D’autres sections de l’élite dirigeante, une minorité, sont plus prudentes, qui soulèvent des inquiétudes sur la possibilité que les protestations n’échappent au contrôle. La Vanguardia, basée à Barcelone, a averti que l’arrestation des dirigeants séparatistes « est une très mauvaise nouvelle ». Le quotidien a poursuivi : « Ces tensions peuvent maintenant être facilement transférées des bureaux institutionnels et des tribunaux dans les rues, où les possibilités d’une situation incontrôlable se multiplieront. »

Ce qui est clair, c’est que les mesures réactionnaires du gouvernement PP, soutenues par le parti Citoyens et le Parti Socialiste (PSOE), et par toutes les sections de l’État, ne s’arrêteront pas même si le Premier ministre catalan Puigdemont recule sur le projet sécessionniste, ce qu’on lui a ordonné de faire à partir de jeudi.

Après un quart de siècle d’austérité et de guerres impérialistes, les mécanismes par lesquels la classe dirigeante a cherché à réguler les tensions sociales et à contenir les conflits de classes en Espagne et ailleurs en Europe se sont effondrés. L’Espagne revient maintenant à l’ère des formes de régime autoritaire qui ont dominé une grande partie de son histoire au cours du XXᵉ siècle.
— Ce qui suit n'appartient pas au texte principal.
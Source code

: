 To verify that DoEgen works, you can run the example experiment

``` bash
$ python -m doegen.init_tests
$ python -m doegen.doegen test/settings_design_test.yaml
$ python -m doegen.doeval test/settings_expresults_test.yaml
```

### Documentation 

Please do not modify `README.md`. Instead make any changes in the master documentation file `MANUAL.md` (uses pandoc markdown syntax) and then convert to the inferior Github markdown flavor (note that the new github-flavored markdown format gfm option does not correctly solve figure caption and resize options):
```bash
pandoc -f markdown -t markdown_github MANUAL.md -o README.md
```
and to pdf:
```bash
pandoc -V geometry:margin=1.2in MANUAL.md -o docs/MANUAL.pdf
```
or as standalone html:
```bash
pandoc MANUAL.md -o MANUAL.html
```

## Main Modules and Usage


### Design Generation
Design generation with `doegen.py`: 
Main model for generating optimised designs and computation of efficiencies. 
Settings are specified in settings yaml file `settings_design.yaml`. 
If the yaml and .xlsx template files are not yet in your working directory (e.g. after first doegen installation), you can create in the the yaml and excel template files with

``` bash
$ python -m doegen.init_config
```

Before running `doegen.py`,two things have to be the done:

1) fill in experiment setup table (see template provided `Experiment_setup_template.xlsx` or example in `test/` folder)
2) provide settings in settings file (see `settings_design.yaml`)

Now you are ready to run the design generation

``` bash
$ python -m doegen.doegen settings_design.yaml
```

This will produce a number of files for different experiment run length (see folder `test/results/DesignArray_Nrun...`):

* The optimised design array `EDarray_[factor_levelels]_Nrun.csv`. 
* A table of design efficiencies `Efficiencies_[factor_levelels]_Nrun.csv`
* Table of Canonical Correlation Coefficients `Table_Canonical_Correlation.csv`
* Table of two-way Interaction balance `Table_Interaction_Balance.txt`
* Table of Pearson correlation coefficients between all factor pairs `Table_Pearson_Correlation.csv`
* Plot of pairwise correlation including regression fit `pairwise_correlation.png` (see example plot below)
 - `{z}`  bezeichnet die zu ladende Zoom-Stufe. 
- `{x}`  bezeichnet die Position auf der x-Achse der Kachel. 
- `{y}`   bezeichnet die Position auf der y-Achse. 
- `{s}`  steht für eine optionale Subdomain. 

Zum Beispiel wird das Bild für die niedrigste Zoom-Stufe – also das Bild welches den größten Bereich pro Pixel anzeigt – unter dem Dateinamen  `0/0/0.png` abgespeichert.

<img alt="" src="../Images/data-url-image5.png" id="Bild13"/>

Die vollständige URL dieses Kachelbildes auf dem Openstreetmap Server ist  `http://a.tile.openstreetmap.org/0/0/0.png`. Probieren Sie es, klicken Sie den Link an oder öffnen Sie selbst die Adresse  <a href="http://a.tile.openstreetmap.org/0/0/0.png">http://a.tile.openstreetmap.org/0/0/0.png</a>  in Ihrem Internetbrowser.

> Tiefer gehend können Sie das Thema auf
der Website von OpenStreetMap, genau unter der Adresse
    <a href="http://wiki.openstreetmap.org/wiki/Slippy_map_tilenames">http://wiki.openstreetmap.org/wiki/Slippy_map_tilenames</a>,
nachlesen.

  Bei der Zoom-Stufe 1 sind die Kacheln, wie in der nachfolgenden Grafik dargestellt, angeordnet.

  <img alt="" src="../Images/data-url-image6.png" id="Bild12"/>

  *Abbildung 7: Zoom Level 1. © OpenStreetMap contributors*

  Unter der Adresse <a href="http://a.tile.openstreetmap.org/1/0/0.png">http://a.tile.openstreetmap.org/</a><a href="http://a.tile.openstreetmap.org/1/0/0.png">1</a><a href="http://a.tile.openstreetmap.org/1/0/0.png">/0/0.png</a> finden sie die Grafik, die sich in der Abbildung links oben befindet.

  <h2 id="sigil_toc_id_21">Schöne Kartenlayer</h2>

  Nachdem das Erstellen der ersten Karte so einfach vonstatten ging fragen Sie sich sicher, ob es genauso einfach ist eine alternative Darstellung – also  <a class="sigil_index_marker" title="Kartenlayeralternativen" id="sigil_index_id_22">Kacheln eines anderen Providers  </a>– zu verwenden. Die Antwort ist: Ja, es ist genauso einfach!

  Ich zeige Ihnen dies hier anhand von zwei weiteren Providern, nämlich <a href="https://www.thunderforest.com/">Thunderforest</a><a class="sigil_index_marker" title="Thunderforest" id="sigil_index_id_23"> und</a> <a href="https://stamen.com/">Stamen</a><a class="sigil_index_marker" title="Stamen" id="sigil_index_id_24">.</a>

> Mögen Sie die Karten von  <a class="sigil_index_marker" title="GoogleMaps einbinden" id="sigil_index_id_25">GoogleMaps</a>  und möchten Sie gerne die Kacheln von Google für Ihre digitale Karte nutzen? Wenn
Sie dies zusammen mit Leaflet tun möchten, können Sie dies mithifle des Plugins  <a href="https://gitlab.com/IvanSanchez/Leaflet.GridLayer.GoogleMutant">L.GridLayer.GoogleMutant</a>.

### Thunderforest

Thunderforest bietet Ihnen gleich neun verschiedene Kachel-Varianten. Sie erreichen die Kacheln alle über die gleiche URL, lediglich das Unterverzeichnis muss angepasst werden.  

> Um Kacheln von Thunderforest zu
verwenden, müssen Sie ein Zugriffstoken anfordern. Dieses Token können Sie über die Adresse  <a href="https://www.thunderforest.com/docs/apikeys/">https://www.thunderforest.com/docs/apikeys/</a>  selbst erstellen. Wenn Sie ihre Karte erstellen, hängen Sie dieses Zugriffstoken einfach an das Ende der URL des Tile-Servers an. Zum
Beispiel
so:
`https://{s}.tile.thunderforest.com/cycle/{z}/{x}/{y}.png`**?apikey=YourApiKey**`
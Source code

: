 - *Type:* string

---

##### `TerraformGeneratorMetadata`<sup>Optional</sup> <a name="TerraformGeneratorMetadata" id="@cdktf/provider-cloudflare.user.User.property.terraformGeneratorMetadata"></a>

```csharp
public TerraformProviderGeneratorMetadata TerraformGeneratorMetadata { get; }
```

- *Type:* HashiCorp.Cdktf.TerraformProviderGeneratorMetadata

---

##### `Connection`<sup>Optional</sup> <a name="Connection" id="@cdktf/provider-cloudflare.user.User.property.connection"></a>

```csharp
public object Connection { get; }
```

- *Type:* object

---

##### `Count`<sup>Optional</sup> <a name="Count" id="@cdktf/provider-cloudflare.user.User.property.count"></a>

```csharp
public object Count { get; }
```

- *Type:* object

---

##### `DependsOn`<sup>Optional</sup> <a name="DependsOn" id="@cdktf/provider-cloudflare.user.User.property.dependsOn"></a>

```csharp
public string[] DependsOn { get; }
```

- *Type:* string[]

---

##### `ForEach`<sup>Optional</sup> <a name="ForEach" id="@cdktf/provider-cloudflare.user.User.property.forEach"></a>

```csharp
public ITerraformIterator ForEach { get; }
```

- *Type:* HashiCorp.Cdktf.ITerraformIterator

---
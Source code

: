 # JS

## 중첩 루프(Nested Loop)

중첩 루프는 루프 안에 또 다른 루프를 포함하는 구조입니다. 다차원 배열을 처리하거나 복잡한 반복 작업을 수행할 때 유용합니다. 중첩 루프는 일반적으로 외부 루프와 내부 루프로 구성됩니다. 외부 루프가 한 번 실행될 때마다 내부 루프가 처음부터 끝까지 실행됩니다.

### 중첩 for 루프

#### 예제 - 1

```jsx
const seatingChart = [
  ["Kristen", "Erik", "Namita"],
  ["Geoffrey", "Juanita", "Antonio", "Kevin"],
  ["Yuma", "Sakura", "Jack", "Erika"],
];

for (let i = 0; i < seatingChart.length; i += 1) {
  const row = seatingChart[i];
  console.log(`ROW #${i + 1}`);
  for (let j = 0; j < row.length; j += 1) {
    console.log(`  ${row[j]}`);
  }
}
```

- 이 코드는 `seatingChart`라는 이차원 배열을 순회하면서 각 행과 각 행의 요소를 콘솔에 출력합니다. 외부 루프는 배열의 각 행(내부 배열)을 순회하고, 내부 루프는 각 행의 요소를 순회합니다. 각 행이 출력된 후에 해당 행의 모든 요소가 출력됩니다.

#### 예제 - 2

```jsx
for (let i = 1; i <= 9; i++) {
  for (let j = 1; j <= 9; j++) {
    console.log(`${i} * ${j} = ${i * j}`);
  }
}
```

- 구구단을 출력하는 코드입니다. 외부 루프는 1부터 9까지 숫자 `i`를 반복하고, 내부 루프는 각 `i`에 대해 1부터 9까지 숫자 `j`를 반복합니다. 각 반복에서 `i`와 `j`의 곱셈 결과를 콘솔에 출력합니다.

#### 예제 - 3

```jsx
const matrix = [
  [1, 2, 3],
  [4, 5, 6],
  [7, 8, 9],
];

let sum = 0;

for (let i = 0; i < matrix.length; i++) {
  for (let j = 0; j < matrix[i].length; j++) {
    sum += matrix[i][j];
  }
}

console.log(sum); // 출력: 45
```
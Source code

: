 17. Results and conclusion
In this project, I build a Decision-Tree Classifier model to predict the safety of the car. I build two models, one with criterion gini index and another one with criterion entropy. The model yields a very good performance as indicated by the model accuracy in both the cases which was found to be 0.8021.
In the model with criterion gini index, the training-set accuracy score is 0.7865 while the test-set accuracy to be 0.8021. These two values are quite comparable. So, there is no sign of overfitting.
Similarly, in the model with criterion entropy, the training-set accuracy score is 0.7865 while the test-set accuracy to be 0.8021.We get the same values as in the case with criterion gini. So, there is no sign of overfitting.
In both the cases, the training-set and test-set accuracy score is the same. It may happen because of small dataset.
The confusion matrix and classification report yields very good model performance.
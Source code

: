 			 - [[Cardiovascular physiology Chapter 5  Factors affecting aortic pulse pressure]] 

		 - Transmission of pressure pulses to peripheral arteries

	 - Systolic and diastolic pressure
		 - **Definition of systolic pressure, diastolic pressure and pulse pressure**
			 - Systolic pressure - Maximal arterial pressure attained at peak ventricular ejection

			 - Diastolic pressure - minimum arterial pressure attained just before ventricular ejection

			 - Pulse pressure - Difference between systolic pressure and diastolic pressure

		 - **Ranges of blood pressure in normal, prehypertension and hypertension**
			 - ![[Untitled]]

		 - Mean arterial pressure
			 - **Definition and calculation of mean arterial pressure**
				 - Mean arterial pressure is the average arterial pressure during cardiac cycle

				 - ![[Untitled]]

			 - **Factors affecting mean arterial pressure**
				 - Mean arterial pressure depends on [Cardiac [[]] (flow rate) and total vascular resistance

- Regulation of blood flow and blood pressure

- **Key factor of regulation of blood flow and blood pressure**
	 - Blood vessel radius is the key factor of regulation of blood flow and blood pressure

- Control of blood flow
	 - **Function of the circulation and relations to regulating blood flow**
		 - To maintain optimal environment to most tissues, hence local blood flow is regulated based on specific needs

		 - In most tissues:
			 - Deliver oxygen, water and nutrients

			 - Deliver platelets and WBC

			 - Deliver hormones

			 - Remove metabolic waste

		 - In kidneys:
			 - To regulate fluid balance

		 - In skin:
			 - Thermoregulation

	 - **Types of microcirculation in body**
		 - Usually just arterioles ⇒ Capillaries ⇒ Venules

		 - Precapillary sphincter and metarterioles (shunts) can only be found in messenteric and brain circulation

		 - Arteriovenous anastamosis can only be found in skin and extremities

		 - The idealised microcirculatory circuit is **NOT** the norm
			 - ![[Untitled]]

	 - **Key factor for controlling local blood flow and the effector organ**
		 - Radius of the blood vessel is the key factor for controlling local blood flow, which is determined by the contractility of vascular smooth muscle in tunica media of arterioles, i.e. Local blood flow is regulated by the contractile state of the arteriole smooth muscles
L’Union européenne et les chefs d’autres gouvernements européens n’offrent aucune alternative à cette poussée vers un régime autoritaire. Au contraire, ils continuent à affirmer clairement qu’ils soutiennent la répression de Rajoy parce qu’ils partagent le même objectif : réprimer l’opposition sociale à la guerre, au militarisme et à l’austérité.

Mardi, la Commission européenne a refusé de commenter l’emprisonnement des dirigeants séparatistes, affirmant une fois de plus que la crise catalane est « une affaire interne » concernant « l’ordre juridique interne et constitutionnel de l’Espagne ».